Formosa Plastics Corp. v. Wilson

Decision Date04 November 1985
Citation504 A.2d 1083
Parties, 54 USLW 2455, 16 Envtl. L. Rep. 20,602 FORMOSA PLASTICS CORPORATION, Delaware, a Delaware corporation, Plaintiff Below, Appellant, v. John E. WILSON, III, Secretary of the Department of Natural Resources and Environmental Control, and the Department of Natural Resources and Environmental Control, Defendants Below, Appellees. . Submitted:
CourtSupreme Court of Delaware

Upon appeal from the Court of Chancery. AFFIRMED.

Stephen E. Herrmann (argued), Richard J. Abrams and Richard G. Elliott, Jr. of Richards, Layton & Finger, Wilmington, for appellant.

Jeanne L. Langdon (argued), Fred S. Silverman and Loren C. Meyers, Dept. of Justice, Wilmington, for appellees.

Before CHRISTIE, C.J., HORSEY and MOORE, JJ.

MOORE, Justice:

The appellant Formosa Plastics Corporation, Delaware (Formosa) petitioned the Court of Chancery to preliminarily enjoin the emergency revocation of its environmental permits ordered by the Secretary of the Department of Natural Resources and Environmental Control (the Department). Injunctive relief was denied Formosa and this interlocutory appeal followed. 1 Formosa contends that: (1) it would be irreparably harmed if the injunction did not issue, (2) the Secretary lacked authority to revoke the permits under the Environmental Control Act, 7 Del.C. § 6001 et seq. (the Act), (3) the Secretary's order, revoking the permits without a hearing, violated due process standards of the United States and Delaware Constitutions, and (4) the Secretary's actions violated the Delaware Administrative Procedures Act, 29 Del.C. § 10101 et seq. While we agree that Formosa faced irreparable injury, we conclude that the Secretary had full power to act in these circumstances, and properly did so. Accordingly, we affirm.

I.

Formosa manufactures polyvinyl chloride, a product which can pose certain health dangers to those who work in or live near the facility. The plant's operations, therefore, are subject to strict regulation by the Department. Formosa's operating permits cover the manufacture, storage and shipment of polyvinyl chloride, as well as the discharge of effluents into the Delaware River. Each of these permits relates to a specific plant function: boilers, storage tanks, pulverizers, product collection, bagging, product transfer, bulk loading, ventilation, unloading, conveyers, and effluent discharge, etc. Moreover, the permits impose certain specific conditions and limitations upon these operations. Common to those permits, regulating functions posing a danger of air pollution, are the following provisions;

1--The permit is issued subject to certain enumerated conditions.

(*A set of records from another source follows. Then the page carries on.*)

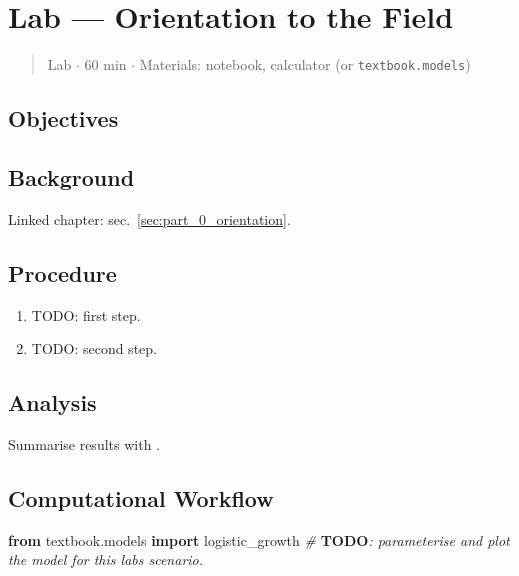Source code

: \documentclass[
]{article}
\newenvironment{Shaded}{}{}
\newcommand{\AlertTok}[1]{\textcolor[rgb]{1.00,0.00,0.00}{\textbf{#1}}}
\newcommand{\CommentTok}[1]{\textcolor[rgb]{0.38,0.63,0.69}{\textit{#1}}}
\newcommand{\ImportTok}[1]{\textcolor[rgb]{0.00,0.50,0.00}{\textbf{#1}}}
\newcommand{\NormalTok}[1]{#1}
\theoremstyle{plain}
\theoremstyle{definition}
\begin{document}
\newpage

\section{Lab --- Orientation to the
Field}\label{sec:lab_part_0_orientation}

\begin{quote}
Lab \texorpdfstring{\ensuremath{\cdot}}{.} 60 min \texorpdfstring{\ensuremath{\cdot}}{.} Materials: notebook, calculator (or
\texttt{textbook.models})
\end{quote}

\subsection{Objectives}\label{objectives}

\subsection{Background}\label{background}

Linked chapter: sec.~\ref{sec:part_0_orientation}.

\subsection{Procedure}\label{procedure}

\begin{enumerate}
\def\labelenumi{\arabic{enumi}.}
\item
  TODO: first step.
\item
  TODO: second step.
\end{enumerate}

\subsection{Analysis}\label{analysis}

Summarise results with .

\subsection{Computational Workflow}\label{computational-workflow}

\begin{Shaded}
\begin{Highlighting}[]
\ImportTok{from}\NormalTok{ textbook.models }\ImportTok{import}\NormalTok{ logistic\_growth}
\CommentTok{\# }\AlertTok{TODO}\CommentTok{: parameterise and plot the model for this lab\textquotesingle{}s scenario.}
\end{Highlighting}
\end{Shaded}
\end{document}
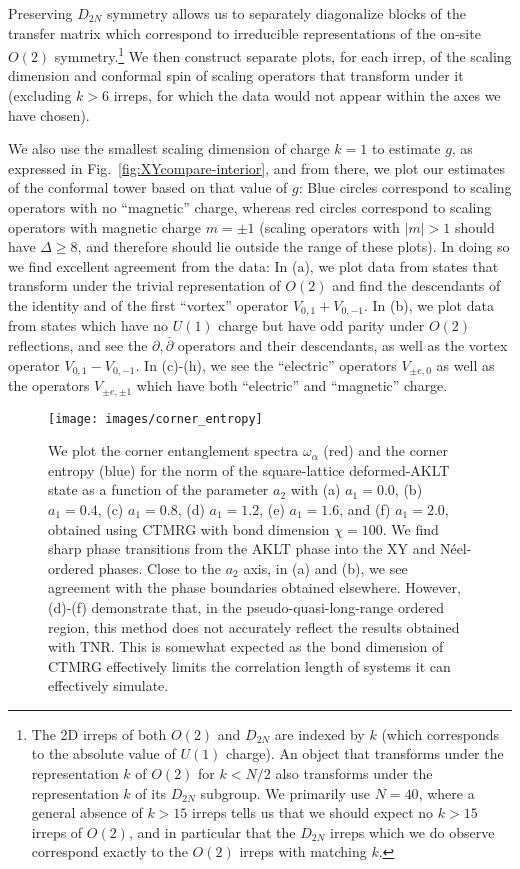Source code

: \documentclass[aps,prb,letterpaper,superscriptaddress,twocolumn,showpacs,floatfix,10pt]{revtex4-1}
\begin{document}
Preserving $D_{2N}$ symmetry allows us to separately diagonalize blocks of
the transfer matrix which correspond to irreducible representations of
the on-site $O(2)$ symmetry.\footnote{The 2D irreps of
both $O(2)$ and $D_{2N}$ are indexed by $k$ (which corresponds to the absolute
value of $U(1)$ charge). An object that transforms under the representation $k$
of $O(2)$ for $k<N/2$ also transforms under the representation $k$ of its
$D_{2N}$ subgroup. We primarily use
$N=40$, where a general absence of $k>15$ irreps tells us that we should
expect no $k>15$ irreps of $O(2)$, and in particular that the $D_{2N}$ irreps
which we do observe correspond exactly to the $O(2)$ irreps with matching $k$.}
We then construct separate plots, for each irrep, of the scaling dimension and
conformal spin of scaling operators that transform under it (excluding
$k>6$ irreps, for which the data would not appear within the axes we have
chosen).

We also use the
smallest scaling dimension of charge $k=1$ to estimate $g$, as expressed in
Fig.~\ref{fig:XYcompare-interior}, and from there, we
plot our estimates of the conformal tower based on that value of $g$:
Blue circles correspond to scaling operators with no ``magnetic'' charge,
whereas red circles correspond to scaling operators with magnetic charge
$m = \pm 1$ (scaling operators with $|\!m\!|>1$ should have
$\Delta \geq 8$, and therefore should lie outside the range of these plots).
In doing so we find excellent agreement from the data:
In (a), we plot data from states that transform under the trivial
representation of $O(2)$ and find the descendants of the identity and of
the first ``vortex'' operator $V_{0,1} + V_{0,-1}$. In (b), we plot data from
states which have no $U(1)$ charge but have odd parity under $O(2)$ reflections,
and see the $\partial,\bar\partial$ operators and their descendants, as well as
the vortex operator $V_{0,1} - V_{0,-1}$. In (c)-(h), we see the
``electric'' operators $V_{\pm e,0}$ as well as the operators
$V_{\pm e,\pm 1}$ which have both ``electric'' and ``magnetic'' charge.

\makeatletter\onecolumngrid@push\makeatother

\begin{figure*}
\texttt{[image: images/corner\_entropy]}
\caption{
We plot the corner entanglement spectra $\omega_\alpha$ (red) and the
corner entropy (blue) for the norm of the square-lattice deformed-AKLT state as
a function of the parameter $a_2$  with 
(a) $a_1=0.0$,  (b) $a_1=0.4$, (c) $a_1=0.8$, (d) $a_1=1.2$, (e) $a_1=1.6$, and (f) $a_1=2.0$, obtained using CTMRG with bond dimension $\chi=100$. 
We find sharp phase transitions from the AKLT phase into the XY and
N\'eel-ordered phases. Close to the $a_2$ axis, in (a) and (b), we see
agreement with the phase boundaries obtained elsewhere. However, (d)-(f)
demonstrate that, in the pseudo-quasi-long-range ordered region, this method
does not accurately reflect the results obtained with TNR. This is somewhat
expected as the bond dimension of CTMRG effectively limits the correlation
length of systems it can effectively simulate.  }
\label{fig:corner_entropy}
\end{figure*}
\end{document}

2--Among the conditions imposed are:

(a) air contaminant emission levels shall not exceed those stated either in the permit or otherwise prescribed by the Department in its Regulations Governing the Control of Air Pollution.

(b) emergency conditions that require venting of materials to the atmosphere or create a condition of air pollution shall be reported to the Division of Environmental Control immediately. (Emphasis added).

(c) failure to comply with the provisions of the permit shall be ground for suspension or revocation.

The permit regulating the discharge of effluents into the Delaware River is also quite detailed. It applies to and sets limitations upon the quantities of discharge and maximum concentrations of pollutants in the discharge. It imposes monitoring and reporting requirements, including notification by Formosa of non-compliance, and provides for the modification, revocation, reissuance and termination of the permit.

The most recent chapter in the controversial history of Formosa's plant began on October 25, 1985, when the Secretary notified the company by letter that all of its 37 operating permits would be revoked effective midnight, November 1, 1985. The Secretary's letter detailed a consistent pattern of environmental regulation violations by Formosa since it acquired the plant in May, 1981. The letter also advised Formosa that it could request a pre-revocation hearing before the order was effective.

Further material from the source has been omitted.